(Dataset entries)

===

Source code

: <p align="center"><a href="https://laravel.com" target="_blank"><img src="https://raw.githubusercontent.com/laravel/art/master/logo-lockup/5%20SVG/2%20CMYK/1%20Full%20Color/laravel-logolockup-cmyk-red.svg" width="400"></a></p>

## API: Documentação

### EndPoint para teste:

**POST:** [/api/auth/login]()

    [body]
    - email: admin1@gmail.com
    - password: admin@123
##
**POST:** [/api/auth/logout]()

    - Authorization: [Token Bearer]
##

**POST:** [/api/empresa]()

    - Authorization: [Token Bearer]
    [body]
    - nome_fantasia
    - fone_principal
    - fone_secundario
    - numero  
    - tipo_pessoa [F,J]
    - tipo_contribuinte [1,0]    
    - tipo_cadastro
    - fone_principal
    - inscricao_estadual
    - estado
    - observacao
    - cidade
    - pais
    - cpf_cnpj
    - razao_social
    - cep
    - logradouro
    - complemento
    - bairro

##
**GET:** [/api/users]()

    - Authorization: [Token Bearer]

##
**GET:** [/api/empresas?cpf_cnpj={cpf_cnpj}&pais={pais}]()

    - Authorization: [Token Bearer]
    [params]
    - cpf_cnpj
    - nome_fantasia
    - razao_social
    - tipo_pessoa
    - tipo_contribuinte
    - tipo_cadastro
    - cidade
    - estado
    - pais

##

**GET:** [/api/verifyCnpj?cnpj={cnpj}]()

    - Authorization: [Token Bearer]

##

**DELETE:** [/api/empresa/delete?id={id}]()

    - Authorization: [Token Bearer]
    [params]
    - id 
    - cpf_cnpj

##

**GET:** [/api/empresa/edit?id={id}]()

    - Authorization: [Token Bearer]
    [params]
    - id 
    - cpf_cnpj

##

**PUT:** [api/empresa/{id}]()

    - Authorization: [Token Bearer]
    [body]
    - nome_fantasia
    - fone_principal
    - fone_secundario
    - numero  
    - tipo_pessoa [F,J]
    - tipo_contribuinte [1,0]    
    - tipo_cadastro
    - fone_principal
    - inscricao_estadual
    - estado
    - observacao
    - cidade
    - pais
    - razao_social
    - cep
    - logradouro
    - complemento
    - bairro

===

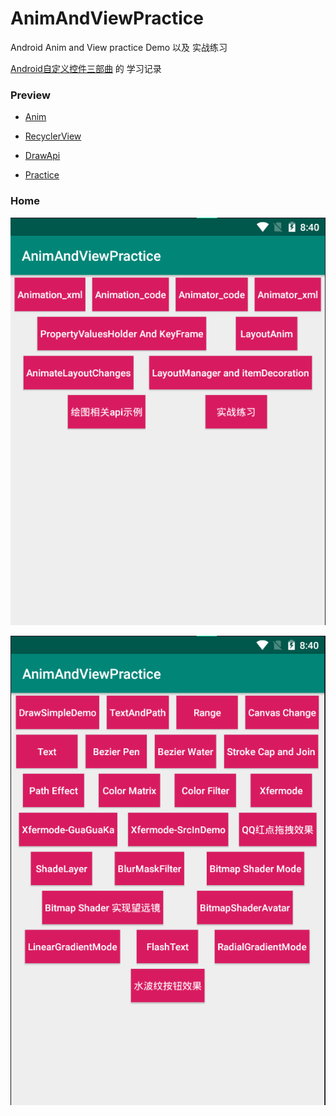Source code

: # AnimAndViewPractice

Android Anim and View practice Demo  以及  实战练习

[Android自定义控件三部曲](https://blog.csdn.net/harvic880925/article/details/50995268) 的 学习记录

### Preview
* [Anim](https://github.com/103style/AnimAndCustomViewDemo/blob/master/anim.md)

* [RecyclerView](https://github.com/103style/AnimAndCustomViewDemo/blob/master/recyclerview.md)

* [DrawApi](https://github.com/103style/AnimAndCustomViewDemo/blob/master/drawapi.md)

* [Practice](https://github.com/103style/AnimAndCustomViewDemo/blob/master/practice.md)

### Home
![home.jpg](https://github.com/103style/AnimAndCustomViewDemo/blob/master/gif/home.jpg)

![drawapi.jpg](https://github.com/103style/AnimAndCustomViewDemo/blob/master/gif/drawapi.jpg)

===

What you are asked to do ▸ Find how many lines in the records contain the string "master", then give the number alone.

Expected answer ▸ 7